YOUR TASK ->
Exactly as they appear below, repeat the lines from the one with "PIO IRQ 标志。" through the one with "是一个值（参见[3.3.2节](section3-3#332-值)），指定实际的 GPIO 管脚编号", and no others.

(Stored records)
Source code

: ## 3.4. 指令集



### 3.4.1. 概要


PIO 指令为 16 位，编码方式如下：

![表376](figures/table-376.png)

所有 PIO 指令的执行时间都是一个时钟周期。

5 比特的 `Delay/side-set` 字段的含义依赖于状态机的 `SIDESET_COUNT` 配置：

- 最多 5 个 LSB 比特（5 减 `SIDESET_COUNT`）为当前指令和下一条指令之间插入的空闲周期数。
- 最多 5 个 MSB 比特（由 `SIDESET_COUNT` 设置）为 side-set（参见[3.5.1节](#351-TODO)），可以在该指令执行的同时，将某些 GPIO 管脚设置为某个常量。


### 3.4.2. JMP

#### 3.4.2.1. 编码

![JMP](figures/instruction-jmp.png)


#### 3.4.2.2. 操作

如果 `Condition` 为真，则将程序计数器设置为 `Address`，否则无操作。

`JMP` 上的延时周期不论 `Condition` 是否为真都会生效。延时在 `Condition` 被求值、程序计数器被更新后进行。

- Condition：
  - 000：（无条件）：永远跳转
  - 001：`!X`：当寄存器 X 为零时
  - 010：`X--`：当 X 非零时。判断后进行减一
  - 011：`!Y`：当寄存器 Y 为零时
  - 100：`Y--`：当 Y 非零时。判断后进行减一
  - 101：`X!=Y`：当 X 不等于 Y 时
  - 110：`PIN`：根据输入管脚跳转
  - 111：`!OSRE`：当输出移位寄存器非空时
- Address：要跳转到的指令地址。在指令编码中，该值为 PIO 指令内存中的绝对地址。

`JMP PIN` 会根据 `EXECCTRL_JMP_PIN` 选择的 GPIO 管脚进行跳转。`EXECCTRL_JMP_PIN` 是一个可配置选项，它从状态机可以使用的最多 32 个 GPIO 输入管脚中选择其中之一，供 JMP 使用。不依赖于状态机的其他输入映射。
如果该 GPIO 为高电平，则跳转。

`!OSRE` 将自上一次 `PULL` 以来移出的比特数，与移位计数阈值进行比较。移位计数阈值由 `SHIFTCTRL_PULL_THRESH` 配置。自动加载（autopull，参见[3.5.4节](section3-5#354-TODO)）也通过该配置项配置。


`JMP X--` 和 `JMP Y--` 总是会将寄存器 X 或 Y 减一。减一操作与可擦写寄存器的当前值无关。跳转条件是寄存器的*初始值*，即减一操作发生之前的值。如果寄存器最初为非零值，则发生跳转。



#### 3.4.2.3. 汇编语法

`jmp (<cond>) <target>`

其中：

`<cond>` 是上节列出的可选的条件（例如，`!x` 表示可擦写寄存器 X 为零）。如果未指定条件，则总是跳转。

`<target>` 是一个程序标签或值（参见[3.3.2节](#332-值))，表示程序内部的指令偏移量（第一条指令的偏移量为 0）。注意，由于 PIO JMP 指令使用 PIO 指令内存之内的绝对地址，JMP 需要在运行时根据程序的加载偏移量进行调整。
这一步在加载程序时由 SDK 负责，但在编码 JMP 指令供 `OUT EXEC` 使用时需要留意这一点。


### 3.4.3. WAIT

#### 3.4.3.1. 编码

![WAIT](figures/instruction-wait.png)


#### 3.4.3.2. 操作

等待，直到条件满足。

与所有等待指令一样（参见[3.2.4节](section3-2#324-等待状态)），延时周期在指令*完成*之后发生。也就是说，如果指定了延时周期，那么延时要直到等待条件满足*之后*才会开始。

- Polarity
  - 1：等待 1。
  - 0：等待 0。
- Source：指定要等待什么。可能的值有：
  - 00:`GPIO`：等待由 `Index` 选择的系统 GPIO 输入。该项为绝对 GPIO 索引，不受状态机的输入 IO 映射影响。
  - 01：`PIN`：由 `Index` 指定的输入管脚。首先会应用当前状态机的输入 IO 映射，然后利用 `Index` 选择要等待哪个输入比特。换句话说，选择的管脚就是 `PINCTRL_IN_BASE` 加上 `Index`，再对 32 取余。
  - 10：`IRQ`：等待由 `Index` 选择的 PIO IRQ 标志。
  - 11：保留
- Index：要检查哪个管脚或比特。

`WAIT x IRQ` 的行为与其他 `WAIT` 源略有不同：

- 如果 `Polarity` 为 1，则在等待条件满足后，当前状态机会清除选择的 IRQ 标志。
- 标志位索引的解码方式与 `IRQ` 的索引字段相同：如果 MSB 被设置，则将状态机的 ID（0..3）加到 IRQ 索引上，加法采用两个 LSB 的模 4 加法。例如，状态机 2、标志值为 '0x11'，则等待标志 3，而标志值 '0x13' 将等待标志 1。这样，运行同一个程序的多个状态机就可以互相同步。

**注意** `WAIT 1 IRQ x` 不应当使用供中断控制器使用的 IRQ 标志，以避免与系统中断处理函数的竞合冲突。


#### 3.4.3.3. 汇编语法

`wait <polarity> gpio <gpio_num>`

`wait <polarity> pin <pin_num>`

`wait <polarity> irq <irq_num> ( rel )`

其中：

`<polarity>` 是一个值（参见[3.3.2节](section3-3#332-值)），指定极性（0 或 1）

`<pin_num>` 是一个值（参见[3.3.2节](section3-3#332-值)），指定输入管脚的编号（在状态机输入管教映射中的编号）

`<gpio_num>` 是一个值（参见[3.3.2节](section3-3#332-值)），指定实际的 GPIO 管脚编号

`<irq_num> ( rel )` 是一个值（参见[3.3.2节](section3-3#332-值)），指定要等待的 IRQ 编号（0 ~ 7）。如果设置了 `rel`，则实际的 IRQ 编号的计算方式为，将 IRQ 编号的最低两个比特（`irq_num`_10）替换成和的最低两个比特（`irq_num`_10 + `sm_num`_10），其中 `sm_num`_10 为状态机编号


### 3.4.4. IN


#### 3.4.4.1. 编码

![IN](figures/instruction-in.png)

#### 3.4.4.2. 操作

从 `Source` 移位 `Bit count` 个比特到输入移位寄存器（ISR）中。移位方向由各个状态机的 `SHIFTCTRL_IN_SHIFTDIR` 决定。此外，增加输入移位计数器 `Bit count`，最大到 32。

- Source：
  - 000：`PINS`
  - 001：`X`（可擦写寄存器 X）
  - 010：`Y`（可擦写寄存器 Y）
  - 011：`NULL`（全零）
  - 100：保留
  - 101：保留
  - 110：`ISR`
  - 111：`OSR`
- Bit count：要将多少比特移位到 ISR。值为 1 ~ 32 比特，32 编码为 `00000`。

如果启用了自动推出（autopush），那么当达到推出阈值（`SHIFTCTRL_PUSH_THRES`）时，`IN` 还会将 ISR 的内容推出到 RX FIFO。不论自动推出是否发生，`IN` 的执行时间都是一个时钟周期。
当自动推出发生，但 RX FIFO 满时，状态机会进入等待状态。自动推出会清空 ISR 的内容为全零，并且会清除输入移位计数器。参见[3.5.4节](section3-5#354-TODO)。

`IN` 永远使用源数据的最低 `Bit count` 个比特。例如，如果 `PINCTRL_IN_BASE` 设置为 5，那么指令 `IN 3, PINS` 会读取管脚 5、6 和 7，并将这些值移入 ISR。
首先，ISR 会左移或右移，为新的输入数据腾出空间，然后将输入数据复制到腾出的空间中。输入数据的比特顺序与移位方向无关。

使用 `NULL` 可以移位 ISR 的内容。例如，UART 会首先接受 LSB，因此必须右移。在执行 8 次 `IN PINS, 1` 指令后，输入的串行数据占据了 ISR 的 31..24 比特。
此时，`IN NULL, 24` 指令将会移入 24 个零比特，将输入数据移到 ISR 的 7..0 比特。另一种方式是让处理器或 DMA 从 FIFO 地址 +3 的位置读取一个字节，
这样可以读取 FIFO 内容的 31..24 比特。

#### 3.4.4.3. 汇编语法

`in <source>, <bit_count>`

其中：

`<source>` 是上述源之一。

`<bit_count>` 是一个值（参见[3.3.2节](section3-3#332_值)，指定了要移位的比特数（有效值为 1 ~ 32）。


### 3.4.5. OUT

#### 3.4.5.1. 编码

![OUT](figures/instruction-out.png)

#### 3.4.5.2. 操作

EXERCISE OUTPUT ->
  - 10：`IRQ`：等待由 `Index` 选择的 PIO IRQ 标志。
  - 11：保留
- Index：要检查哪个管脚或比特。

`WAIT x IRQ` 的行为与其他 `WAIT` 源略有不同：

- 如果 `Polarity` 为 1，则在等待条件满足后，当前状态机会清除选择的 IRQ 标志。
- 标志位索引的解码方式与 `IRQ` 的索引字段相同：如果 MSB 被设置，则将状态机的 ID（0..3）加到 IRQ 索引上，加法采用两个 LSB 的模 4 加法。例如，状态机 2、标志值为 '0x11'，则等待标志 3，而标志值 '0x13' 将等待标志 1。这样，运行同一个程序的多个状态机就可以互相同步。

**注意** `WAIT 1 IRQ x` 不应当使用供中断控制器使用的 IRQ 标志，以避免与系统中断处理函数的竞合冲突。


#### 3.4.3.3. 汇编语法

`wait <polarity> gpio <gpio_num>`

`wait <polarity> pin <pin_num>`

`wait <polarity> irq <irq_num> ( rel )`

其中：

`<polarity>` 是一个值（参见[3.3.2节](section3-3#332-值)），指定极性（0 或 1）

`<pin_num>` 是一个值（参见[3.3.2节](section3-3#332-值)），指定输入管脚的编号（在状态机输入管教映射中的编号）

`<gpio_num>` 是一个值（参见[3.3.2节](section3-3#332-值)），指定实际的 GPIO 管脚编号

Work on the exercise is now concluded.